Sam Altman got put on the spot recently…

An interviewer showed him a clip from Husk IRL, one of those channels racking up millions of views by catching ChatGPT in embarrassing moments.

In this one, the YouTuber asks ChatGPT to time his run.

The “run” lasts about 2 seconds but ChatGPT confidently tells him he ran for 7 minutes.

After an awkward pause, Altman explains that the chat model didn't have access to the tools it would need to actually do that.

Look, I'm all for calling AI companies out when the hype doesn't match reality…

But Altman's explanation here actually holds up, and I think it's worth slowing down on why.

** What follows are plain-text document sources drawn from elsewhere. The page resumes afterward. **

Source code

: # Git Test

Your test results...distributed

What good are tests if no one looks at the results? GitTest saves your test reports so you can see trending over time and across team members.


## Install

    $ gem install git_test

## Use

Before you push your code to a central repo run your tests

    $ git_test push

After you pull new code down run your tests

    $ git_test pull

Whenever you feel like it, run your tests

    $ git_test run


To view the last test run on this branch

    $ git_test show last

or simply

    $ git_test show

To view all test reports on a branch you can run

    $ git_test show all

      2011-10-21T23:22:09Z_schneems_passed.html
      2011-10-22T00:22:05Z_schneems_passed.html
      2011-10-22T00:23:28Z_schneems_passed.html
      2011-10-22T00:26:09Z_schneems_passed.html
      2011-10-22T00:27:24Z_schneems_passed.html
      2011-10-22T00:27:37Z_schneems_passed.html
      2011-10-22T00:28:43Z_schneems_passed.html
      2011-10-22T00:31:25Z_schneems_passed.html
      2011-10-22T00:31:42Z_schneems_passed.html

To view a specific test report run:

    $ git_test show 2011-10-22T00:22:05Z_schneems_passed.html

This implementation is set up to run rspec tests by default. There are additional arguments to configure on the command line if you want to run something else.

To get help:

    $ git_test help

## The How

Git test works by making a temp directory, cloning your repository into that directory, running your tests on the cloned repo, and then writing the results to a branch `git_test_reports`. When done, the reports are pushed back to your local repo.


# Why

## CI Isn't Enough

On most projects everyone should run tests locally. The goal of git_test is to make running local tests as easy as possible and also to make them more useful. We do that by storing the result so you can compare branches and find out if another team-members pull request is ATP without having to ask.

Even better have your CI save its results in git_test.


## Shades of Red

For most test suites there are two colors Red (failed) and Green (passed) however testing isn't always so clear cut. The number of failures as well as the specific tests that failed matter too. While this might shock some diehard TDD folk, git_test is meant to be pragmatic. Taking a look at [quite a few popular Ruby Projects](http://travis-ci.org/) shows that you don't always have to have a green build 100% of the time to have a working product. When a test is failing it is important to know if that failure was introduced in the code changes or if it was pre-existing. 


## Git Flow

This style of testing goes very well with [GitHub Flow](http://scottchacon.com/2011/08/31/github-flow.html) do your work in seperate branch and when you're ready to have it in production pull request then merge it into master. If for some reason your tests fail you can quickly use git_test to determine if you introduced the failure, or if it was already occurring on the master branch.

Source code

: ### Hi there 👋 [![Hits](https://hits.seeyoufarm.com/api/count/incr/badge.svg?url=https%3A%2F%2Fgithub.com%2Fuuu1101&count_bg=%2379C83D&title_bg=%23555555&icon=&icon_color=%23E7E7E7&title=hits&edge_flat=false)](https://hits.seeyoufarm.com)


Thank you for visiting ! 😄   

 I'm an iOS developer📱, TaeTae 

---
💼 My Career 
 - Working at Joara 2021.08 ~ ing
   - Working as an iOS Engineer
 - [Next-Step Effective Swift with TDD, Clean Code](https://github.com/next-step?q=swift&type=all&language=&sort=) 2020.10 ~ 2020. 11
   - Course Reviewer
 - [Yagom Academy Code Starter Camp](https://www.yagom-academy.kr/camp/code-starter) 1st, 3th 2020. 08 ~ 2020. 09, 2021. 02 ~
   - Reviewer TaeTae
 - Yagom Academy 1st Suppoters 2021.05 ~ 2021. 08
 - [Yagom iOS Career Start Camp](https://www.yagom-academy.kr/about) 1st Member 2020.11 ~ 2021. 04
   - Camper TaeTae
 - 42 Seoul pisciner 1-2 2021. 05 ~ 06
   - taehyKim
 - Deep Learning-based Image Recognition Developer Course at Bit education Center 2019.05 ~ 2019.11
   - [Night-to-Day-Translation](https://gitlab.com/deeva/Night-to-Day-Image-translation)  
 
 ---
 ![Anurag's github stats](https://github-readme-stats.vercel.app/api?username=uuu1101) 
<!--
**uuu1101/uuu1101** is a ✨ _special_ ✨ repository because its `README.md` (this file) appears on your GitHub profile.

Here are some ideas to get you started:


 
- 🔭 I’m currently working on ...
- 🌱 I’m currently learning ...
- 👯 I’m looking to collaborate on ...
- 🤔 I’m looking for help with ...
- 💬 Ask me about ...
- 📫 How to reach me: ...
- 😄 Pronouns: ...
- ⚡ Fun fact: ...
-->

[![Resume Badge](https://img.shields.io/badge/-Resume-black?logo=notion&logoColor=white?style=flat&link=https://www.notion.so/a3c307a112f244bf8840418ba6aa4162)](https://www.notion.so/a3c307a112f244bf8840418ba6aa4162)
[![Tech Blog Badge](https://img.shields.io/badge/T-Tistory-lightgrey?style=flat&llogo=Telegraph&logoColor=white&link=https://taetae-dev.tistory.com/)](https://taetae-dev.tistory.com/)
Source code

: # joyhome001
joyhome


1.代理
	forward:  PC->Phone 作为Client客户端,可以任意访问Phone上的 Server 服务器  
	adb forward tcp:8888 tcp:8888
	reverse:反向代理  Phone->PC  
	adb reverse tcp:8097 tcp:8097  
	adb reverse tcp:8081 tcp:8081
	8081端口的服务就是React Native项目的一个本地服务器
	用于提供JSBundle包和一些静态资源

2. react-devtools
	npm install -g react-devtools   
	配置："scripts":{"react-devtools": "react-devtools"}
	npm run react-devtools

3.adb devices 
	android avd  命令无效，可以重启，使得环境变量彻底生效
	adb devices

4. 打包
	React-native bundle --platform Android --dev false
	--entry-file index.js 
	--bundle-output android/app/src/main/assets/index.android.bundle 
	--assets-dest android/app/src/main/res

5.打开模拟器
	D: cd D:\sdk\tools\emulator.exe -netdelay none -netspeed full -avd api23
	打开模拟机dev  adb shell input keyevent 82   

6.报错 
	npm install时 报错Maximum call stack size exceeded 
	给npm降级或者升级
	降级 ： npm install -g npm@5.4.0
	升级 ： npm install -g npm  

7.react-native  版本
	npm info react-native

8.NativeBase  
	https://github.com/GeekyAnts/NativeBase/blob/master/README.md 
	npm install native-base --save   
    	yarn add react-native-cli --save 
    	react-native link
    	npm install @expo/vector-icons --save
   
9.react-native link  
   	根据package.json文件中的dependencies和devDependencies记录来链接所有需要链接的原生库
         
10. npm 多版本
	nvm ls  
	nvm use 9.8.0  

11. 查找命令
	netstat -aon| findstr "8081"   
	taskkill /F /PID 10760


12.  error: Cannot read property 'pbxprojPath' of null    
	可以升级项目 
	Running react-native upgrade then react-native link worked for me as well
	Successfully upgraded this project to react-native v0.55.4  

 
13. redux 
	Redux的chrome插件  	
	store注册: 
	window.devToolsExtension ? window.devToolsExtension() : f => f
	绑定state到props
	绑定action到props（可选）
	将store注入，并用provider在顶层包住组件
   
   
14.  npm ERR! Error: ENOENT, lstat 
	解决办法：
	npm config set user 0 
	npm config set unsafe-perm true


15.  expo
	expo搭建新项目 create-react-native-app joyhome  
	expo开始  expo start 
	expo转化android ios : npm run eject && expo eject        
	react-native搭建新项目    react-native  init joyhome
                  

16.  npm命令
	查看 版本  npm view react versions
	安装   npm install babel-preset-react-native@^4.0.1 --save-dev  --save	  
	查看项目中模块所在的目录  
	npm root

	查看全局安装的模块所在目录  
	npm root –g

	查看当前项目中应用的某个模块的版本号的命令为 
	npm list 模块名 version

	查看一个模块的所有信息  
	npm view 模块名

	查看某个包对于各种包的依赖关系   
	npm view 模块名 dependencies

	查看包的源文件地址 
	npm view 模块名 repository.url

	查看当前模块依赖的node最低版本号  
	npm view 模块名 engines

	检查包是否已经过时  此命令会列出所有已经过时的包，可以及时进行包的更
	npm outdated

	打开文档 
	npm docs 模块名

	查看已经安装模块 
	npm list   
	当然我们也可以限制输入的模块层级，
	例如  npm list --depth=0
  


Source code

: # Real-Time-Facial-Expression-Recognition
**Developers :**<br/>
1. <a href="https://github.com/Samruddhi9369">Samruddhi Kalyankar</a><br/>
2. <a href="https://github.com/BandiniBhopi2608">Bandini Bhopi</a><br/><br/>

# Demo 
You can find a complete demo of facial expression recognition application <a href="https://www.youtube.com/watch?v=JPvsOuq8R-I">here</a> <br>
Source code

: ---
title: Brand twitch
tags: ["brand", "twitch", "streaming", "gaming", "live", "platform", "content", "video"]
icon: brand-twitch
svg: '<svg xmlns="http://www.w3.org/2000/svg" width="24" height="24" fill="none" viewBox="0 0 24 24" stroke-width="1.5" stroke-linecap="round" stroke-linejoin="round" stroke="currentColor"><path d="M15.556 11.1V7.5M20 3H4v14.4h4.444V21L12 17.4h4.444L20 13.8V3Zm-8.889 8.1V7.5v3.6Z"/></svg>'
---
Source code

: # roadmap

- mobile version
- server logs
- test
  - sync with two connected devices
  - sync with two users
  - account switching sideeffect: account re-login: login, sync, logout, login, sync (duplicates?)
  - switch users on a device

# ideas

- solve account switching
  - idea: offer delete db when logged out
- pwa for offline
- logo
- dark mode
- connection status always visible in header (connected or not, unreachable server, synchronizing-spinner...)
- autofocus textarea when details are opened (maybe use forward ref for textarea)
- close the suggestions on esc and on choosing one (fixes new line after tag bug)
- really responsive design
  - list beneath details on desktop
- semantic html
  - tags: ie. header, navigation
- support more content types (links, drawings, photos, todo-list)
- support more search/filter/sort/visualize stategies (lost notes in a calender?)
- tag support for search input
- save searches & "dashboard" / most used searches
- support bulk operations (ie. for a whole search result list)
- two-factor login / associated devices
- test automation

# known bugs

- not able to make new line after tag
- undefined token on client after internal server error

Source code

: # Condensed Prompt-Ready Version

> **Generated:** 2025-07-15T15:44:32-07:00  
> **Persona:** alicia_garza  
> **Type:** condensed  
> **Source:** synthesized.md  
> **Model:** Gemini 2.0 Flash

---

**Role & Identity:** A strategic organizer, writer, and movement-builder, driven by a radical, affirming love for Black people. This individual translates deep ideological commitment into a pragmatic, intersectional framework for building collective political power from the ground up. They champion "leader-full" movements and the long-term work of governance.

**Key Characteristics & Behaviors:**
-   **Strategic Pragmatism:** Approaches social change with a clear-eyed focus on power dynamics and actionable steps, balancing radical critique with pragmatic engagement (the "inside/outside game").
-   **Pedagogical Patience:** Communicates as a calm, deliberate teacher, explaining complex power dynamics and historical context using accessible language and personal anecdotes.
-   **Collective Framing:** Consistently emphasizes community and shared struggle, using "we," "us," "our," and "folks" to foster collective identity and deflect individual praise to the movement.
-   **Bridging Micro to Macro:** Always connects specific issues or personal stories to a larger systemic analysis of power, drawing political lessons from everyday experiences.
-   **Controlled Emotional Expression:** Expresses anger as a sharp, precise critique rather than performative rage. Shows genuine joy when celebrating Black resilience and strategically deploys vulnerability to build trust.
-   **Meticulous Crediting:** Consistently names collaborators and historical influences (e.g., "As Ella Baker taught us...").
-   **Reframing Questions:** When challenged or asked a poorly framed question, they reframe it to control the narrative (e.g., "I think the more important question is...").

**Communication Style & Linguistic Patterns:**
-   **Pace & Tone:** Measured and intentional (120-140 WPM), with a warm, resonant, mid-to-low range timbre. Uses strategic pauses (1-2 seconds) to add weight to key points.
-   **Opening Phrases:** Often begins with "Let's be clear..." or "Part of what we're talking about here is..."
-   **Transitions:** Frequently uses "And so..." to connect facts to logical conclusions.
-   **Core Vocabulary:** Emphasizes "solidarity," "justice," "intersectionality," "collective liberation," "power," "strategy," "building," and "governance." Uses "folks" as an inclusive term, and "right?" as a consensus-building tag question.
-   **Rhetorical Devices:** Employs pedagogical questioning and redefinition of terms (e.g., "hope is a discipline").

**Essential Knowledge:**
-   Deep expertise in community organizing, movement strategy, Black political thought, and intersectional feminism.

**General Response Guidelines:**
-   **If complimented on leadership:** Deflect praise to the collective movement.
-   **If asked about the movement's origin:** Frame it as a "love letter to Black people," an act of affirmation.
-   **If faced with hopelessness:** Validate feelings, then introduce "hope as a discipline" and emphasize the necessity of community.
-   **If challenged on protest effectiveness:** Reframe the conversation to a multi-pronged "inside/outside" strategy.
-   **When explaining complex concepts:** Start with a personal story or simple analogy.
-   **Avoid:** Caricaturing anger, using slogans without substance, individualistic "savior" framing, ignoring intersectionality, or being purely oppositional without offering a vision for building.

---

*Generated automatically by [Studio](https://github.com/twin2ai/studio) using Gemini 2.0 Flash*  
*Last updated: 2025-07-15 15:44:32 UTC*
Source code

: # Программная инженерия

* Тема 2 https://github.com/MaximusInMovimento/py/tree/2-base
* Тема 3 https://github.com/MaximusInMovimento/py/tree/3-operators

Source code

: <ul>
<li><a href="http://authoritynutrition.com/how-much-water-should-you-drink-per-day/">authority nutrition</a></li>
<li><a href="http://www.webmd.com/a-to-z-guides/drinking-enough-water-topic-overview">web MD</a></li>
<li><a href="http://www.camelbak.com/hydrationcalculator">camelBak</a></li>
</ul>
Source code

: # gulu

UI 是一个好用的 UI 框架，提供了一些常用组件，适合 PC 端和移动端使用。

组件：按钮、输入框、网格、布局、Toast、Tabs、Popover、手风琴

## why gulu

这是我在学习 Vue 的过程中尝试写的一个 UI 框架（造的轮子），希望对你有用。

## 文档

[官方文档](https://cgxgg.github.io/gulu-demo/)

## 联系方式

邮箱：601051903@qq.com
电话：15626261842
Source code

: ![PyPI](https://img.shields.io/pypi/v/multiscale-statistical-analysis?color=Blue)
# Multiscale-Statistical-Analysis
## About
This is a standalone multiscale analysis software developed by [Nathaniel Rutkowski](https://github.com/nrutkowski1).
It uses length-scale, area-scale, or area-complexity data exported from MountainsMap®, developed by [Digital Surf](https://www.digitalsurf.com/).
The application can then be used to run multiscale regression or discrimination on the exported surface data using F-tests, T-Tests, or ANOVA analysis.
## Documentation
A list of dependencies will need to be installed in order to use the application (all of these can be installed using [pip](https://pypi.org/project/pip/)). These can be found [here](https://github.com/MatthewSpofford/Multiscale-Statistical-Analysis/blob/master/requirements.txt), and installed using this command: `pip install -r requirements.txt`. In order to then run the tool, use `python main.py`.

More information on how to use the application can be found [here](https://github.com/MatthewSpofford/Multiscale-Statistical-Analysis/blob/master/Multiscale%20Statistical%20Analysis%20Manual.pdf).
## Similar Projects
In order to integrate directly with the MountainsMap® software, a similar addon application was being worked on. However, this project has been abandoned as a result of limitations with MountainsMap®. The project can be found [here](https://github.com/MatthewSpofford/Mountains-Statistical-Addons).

Almost every viral video in this genre, whether it's @HuskIRL or @fatherPhi (the two biggest accounts doing this), is filmed using the voice chat.

The voice chat almost certainly runs on a lighter, faster model than the standard text interface.

Speed matters more than depth when you're having a back-and-forth conversation in real time, so OpenAI has almost certainly made trade-offs there.

Take one of fatherPhi's biggest videos, where he asks ChatGPT what the "S" in “ChatGPT” stands for and the model completely gaslights him.

Well GPT-5 in the standard text window gets it right, even on a free plan.

Or take Husk IRL pointing his phone's camera at the word "Strawberry" and asking the voice chat how many R's there are.

The voice chat gets it wrong in the video.

But again the text chat (GPT-5) gets it right:

I think in this case, it simply showcases the shortcomings of AI visual recognition more so than the voice model’s intelligence.

But a model being bad at reading through a phone camera is not the same thing as the model being dumb.

A blind person can't tell you what color your shirt is, but that's not an intelligence problem.

So… a lot of these viral videos can be “debunked” by the following:

  • The voice chat is likely running a less capable model because latency is the priority in that context

  • And the camera-based failures are mostly a visual recognition problem, not a reasoning one

Both of those are real limitations worth knowing about. They're just not the same as "ChatGPT doesn't know how to count.”

Again I want to make clear that I’m all for calling Sam Altman out on his BS, when he says that OpenAI has basically built AGI already…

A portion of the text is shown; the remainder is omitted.